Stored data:
-=-=-
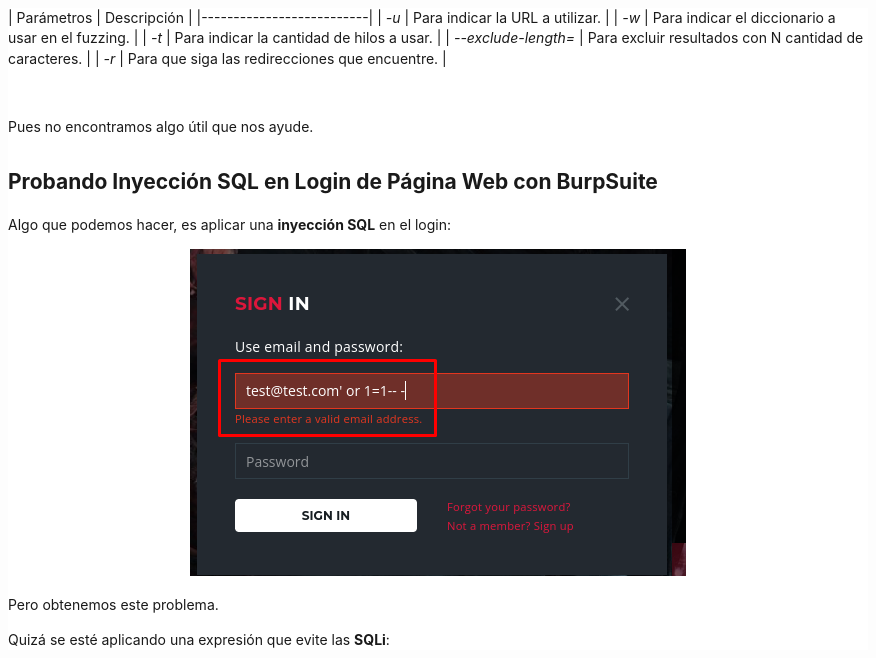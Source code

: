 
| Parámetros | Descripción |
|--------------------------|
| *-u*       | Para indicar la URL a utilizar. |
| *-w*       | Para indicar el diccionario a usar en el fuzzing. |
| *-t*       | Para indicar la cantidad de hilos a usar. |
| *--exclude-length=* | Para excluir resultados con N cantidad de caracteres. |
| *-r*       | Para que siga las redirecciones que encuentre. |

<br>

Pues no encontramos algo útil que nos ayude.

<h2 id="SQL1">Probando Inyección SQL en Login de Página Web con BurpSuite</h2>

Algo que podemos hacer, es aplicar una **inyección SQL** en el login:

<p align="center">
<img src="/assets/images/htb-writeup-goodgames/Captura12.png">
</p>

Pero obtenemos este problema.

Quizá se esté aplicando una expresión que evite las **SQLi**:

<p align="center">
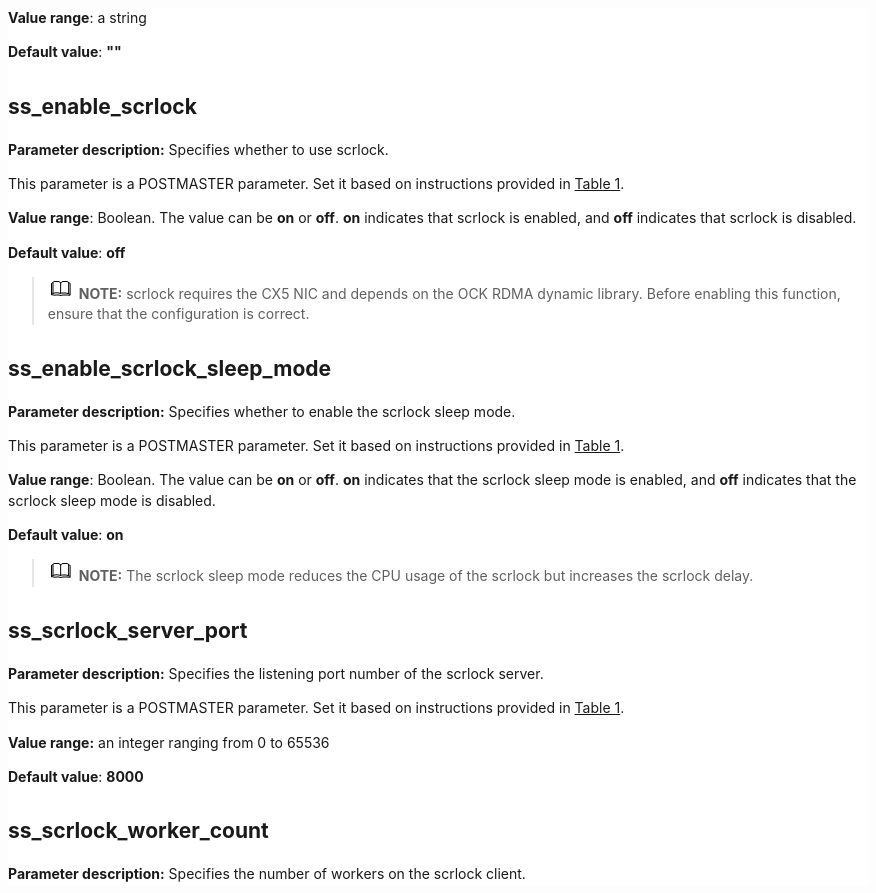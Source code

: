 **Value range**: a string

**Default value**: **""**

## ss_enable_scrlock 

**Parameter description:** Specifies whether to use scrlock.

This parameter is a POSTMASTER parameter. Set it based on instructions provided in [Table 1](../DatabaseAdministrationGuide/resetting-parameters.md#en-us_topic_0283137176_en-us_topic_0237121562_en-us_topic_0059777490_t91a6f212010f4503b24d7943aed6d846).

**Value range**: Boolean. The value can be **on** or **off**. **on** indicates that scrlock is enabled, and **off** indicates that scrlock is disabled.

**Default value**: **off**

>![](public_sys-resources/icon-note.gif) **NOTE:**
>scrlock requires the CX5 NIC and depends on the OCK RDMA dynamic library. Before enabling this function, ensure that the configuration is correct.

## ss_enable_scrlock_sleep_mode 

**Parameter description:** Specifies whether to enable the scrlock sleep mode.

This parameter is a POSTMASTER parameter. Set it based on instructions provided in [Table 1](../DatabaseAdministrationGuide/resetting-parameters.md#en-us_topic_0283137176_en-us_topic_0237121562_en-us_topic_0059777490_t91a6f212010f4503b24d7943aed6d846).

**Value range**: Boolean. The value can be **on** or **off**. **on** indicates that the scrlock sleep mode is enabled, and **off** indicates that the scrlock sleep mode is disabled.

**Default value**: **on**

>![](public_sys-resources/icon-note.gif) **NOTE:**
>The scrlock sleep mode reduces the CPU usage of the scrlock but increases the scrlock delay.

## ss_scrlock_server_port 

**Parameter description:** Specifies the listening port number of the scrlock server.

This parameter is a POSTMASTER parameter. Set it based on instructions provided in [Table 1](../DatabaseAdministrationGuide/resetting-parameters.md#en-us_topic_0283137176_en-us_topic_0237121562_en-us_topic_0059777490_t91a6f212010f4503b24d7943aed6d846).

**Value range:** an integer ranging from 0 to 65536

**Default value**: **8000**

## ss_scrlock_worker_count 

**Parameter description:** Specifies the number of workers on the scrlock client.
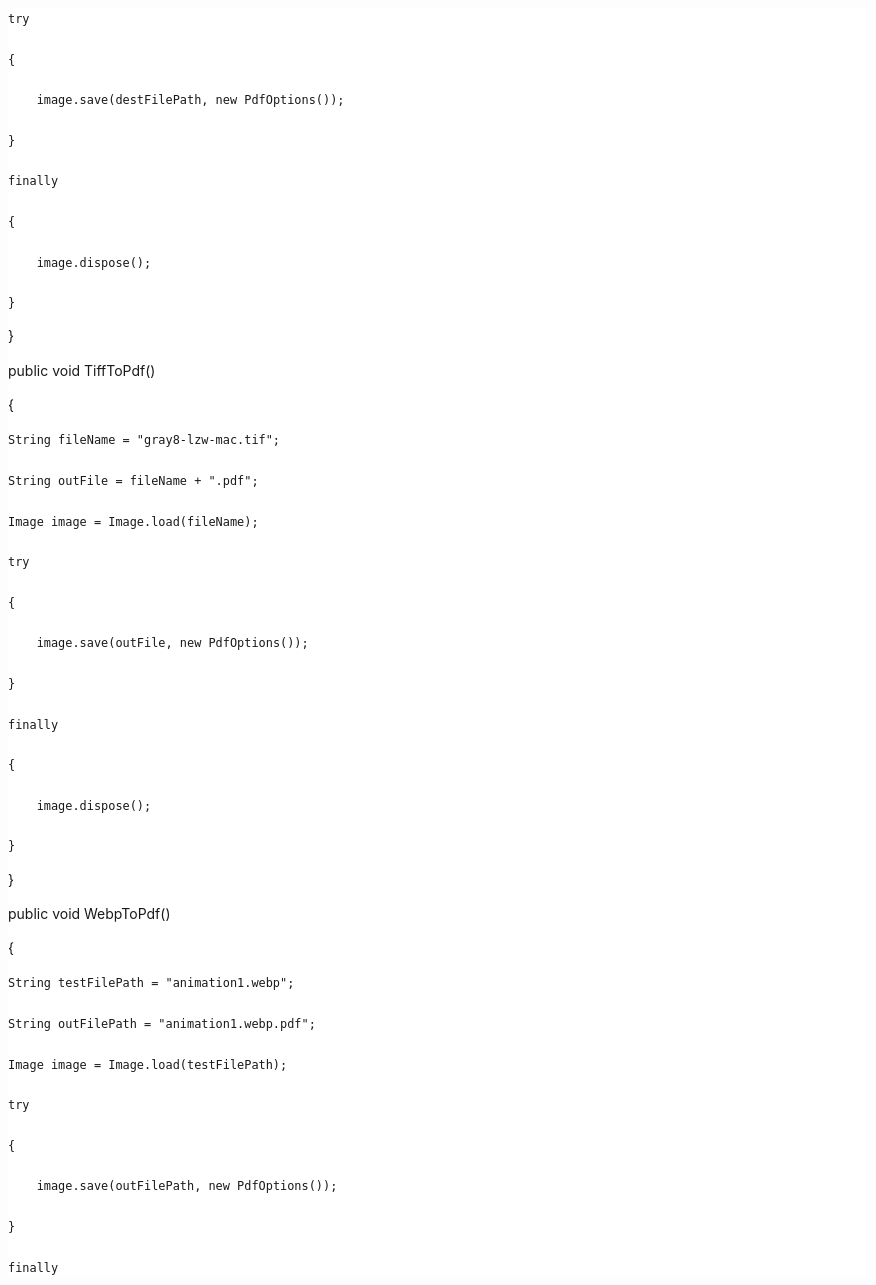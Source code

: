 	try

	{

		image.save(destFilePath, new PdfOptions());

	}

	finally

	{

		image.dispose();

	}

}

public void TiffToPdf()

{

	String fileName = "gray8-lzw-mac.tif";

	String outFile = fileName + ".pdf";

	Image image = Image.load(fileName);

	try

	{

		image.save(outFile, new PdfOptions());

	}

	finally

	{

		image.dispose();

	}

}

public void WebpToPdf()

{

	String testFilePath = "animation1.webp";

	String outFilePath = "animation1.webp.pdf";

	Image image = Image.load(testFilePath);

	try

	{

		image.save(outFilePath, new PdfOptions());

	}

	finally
-=-=-
EXERCISE GOAL: All lines of the records containing "range" should be shown.

ANSWER BOX:
: **Value range**: a string
**Value range**: Boolean. The value can be **on** or **off**. **on** indicates that scrlock is enabled, and **off** indicates that scrlock is disabled.
**Value range**: Boolean. The value can be **on** or **off**. **on** indicates that the scrlock sleep mode is enabled, and **off** indicates that the scrlock sleep mode is disabled.
**Value range:** an integer ranging from 0 to 65536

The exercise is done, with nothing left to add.